◆ **Activity**
In the records below, locate the line containing "## 侠在江湖，无信不立"; output that line and every following line through the last, exactly.

(Collection entries)
···

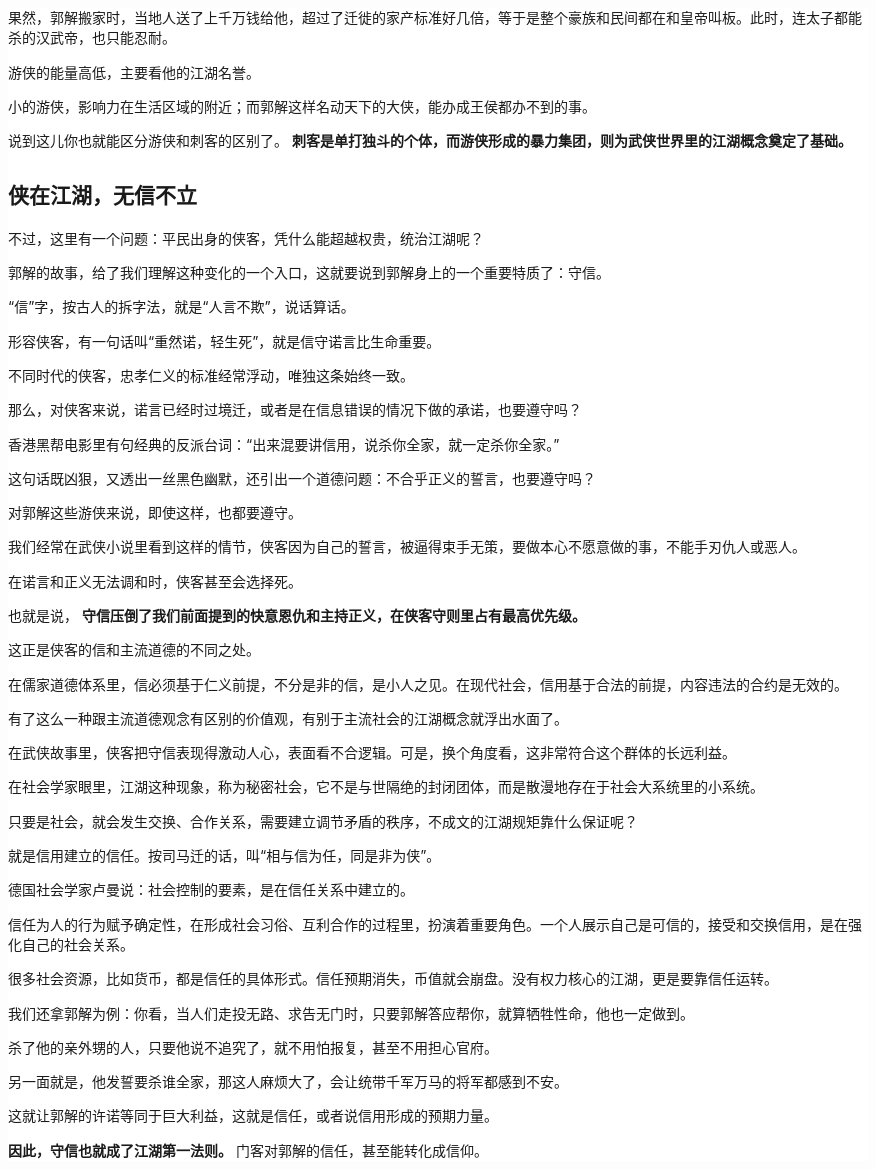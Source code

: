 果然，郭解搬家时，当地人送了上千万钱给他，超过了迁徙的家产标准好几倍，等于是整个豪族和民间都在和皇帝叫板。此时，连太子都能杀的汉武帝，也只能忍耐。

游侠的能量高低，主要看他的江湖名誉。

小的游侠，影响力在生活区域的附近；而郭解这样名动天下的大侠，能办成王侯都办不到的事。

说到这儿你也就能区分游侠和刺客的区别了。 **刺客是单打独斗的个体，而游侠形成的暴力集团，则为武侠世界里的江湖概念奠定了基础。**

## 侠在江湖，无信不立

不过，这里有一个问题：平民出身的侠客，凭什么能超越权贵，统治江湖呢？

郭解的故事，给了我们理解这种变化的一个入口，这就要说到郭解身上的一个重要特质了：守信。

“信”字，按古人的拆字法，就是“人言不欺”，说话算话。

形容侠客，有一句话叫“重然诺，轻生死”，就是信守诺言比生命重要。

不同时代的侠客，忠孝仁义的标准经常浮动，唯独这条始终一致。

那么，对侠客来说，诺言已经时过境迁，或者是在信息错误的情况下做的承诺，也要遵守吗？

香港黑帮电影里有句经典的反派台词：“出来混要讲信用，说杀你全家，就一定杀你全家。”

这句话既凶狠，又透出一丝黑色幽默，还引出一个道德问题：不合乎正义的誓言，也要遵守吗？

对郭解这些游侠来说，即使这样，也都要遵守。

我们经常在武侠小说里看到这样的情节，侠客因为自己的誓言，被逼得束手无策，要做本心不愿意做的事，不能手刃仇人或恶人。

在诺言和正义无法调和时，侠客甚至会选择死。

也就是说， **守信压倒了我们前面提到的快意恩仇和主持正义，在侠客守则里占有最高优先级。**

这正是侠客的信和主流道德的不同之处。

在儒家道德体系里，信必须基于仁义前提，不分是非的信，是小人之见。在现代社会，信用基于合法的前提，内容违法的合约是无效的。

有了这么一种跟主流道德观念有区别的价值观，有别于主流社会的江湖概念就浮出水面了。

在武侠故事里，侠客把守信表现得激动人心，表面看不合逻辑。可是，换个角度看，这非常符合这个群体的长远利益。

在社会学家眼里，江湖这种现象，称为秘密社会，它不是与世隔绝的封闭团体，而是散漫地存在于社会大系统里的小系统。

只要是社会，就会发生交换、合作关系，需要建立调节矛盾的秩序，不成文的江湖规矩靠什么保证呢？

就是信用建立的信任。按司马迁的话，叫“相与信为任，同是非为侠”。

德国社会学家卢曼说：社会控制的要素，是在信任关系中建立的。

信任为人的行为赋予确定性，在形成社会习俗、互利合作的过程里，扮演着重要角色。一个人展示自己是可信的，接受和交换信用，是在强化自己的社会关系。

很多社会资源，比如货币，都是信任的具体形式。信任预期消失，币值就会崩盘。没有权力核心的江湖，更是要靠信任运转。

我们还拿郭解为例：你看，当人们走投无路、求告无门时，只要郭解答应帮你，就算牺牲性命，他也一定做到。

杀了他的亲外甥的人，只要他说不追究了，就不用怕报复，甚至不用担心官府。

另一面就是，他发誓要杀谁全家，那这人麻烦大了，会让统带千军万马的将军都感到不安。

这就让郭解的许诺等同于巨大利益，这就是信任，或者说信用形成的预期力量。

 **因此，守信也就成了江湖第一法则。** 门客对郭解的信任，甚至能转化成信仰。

···

◆ **Answer to this exercise**
## 侠在江湖，无信不立

不过，这里有一个问题：平民出身的侠客，凭什么能超越权贵，统治江湖呢？

郭解的故事，给了我们理解这种变化的一个入口，这就要说到郭解身上的一个重要特质了：守信。

“信”字，按古人的拆字法，就是“人言不欺”，说话算话。

形容侠客，有一句话叫“重然诺，轻生死”，就是信守诺言比生命重要。

不同时代的侠客，忠孝仁义的标准经常浮动，唯独这条始终一致。

那么，对侠客来说，诺言已经时过境迁，或者是在信息错误的情况下做的承诺，也要遵守吗？

香港黑帮电影里有句经典的反派台词：“出来混要讲信用，说杀你全家，就一定杀你全家。”

这句话既凶狠，又透出一丝黑色幽默，还引出一个道德问题：不合乎正义的誓言，也要遵守吗？

对郭解这些游侠来说，即使这样，也都要遵守。

我们经常在武侠小说里看到这样的情节，侠客因为自己的誓言，被逼得束手无策，要做本心不愿意做的事，不能手刃仇人或恶人。

在诺言和正义无法调和时，侠客甚至会选择死。

也就是说， **守信压倒了我们前面提到的快意恩仇和主持正义，在侠客守则里占有最高优先级。**

这正是侠客的信和主流道德的不同之处。

在儒家道德体系里，信必须基于仁义前提，不分是非的信，是小人之见。在现代社会，信用基于合法的前提，内容违法的合约是无效的。

有了这么一种跟主流道德观念有区别的价值观，有别于主流社会的江湖概念就浮出水面了。

在武侠故事里，侠客把守信表现得激动人心，表面看不合逻辑。可是，换个角度看，这非常符合这个群体的长远利益。

在社会学家眼里，江湖这种现象，称为秘密社会，它不是与世隔绝的封闭团体，而是散漫地存在于社会大系统里的小系统。

只要是社会，就会发生交换、合作关系，需要建立调节矛盾的秩序，不成文的江湖规矩靠什么保证呢？

就是信用建立的信任。按司马迁的话，叫“相与信为任，同是非为侠”。

德国社会学家卢曼说：社会控制的要素，是在信任关系中建立的。

信任为人的行为赋予确定性，在形成社会习俗、互利合作的过程里，扮演着重要角色。一个人展示自己是可信的，接受和交换信用，是在强化自己的社会关系。

很多社会资源，比如货币，都是信任的具体形式。信任预期消失，币值就会崩盘。没有权力核心的江湖，更是要靠信任运转。

我们还拿郭解为例：你看，当人们走投无路、求告无门时，只要郭解答应帮你，就算牺牲性命，他也一定做到。

杀了他的亲外甥的人，只要他说不追究了，就不用怕报复，甚至不用担心官府。

另一面就是，他发誓要杀谁全家，那这人麻烦大了，会让统带千军万马的将军都感到不安。

这就让郭解的许诺等同于巨大利益，这就是信任，或者说信用形成的预期力量。

 **因此，守信也就成了江湖第一法则。** 门客对郭解的信任，甚至能转化成信仰。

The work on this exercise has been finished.